A hypothetical scheme for counter-regulation is illustrated in Fig. 2
;F2>. By counter-regulation or ‘switching off’ of proinflammatory programs such as those initiated by the early growth response gene 1, NAB1 can assist and further promote LXA4 and aspirin-triggered, 15-epi-LXA4-mediated resolution of acute inflammation and tissue injury. LXA4, ATL, and their analogs inhibit cytokine gene expression in human neutrophils, fibroblasts, and epithelial cells. It is highly likely that additional yet unidentified interacting partners of NAB1 also participate in this process.
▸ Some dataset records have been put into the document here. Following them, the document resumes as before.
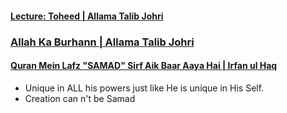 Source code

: #### [Lecture: Toheed | Allama Talib Johri](https://www.youtube.com/watch?v=67f_ntEQsps)

### [Allah Ka Burhann | Allama Talib Johri](https://www.youtube.com/shorts/fDAl6OSN4U8)

#### [Quran Mein Lafz "SAMAD" Sirf Aik Baar Aaya Hai | Irfan ul Haq](https://www.youtube.com/watch?v=34b-vbh-EtQ)
* Unique in ALL his powers just like He is unique in His Self.
* Creation can n't be Samad
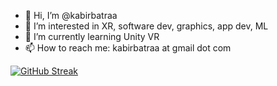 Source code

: - 👋 Hi, I’m @kabirbatraa
- 👀 I’m interested in XR, software dev, graphics, app dev, ML
- 🌱 I’m currently learning Unity VR
- 📫 How to reach me: kabirbatraa at gmail dot com

[![GitHub Streak](https://streak-stats.demolab.com/?user=kabirbatraa&currStreakNum=2FD3EB&fire=pink&sideLabels=F00&date_format=[Y.]n.j)](https://git.io/streak-stats)

<!---
kabirbatraa/kabirbatraa is a ✨ special ✨ repository because its `README.md` (this file) appears on your GitHub profile.
You can click the Preview link to take a look at your changes.
--->
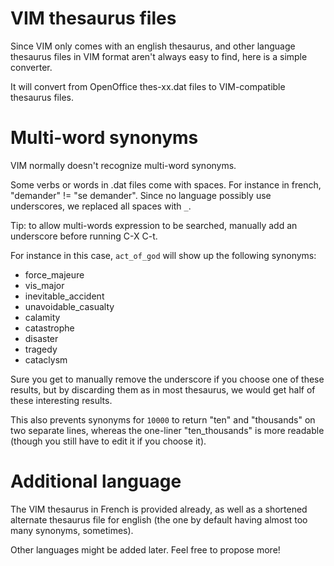 VIM thesaurus files
========================================================================
Since VIM only comes with an english thesaurus, and other language thesaurus
files in VIM format aren't always easy to find, here is a simple converter.

It will convert from OpenOffice thes-xx.dat files to VIM-compatible thesaurus
files.


Multi-word synonyms
=========================================================================
VIM normally doesn't recognize multi-word synonyms.

 Some verbs or words in .dat files come with spaces.
 For instance in french, "demander" != "se demander".
 Since no language possibly use underscores, we 
 replaced all spaces with `_`. 
 
 Tip: to allow multi-words expression to be 
 searched, manually add an underscore before running 
 C-X C-t.

 For instance in this case, `act_of_god` will show up 
 the following synonyms: 

   - force_majeure
   - vis_major
   - inevitable_accident
   - unavoidable_casualty
   - calamity
   - catastrophe
   - disaster
   - tragedy
   - cataclysm

 Sure you get to manually remove the underscore if you
 choose one of these results, but by discarding them as in most
 thesaurus, we would get half of these interesting results.

 This also prevents synonyms for `10000` to return
 "ten" and "thousands" on two separate lines, whereas
 the one-liner "ten_thousands" is more readable (though you still have
 to edit it if you choose it). 

Additional language
=========================================================================

The VIM thesaurus in French is provided already, 
as well as a shortened alternate thesaurus file for english (the one by
default having almost too many synonyms, sometimes).

Other languages might be added later. Feel free to propose more!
Taken together, our results demonstrate that ATLa, known to act via the ALXR, a G-protein-coupled receptor in mouse and human cells, up-regulates gene expression of the transcriptional repressor NAB1 in human neutrophils. ATLa and glucocorticoid targeting of transcription corepressors such as NAB1 opens the possibility of uncovering additional nuclear-related mechanisms with LX and ATL gene regulation and adds to the profile of LX rapid actions initiated at the surface membrane receptor that lead to and contribute to ‘stop signaling’.
FOOTNOTES
1 To read the full text of this article, go to http://www.fasebj.org/cgi/doi/10.1096/fj.01-0576fje; to cite this article, use FASEB J. (October 29, 2001) 10.1096/fj.01-0576fje 
2 P.R.D. and F.H.Q. share first authorship.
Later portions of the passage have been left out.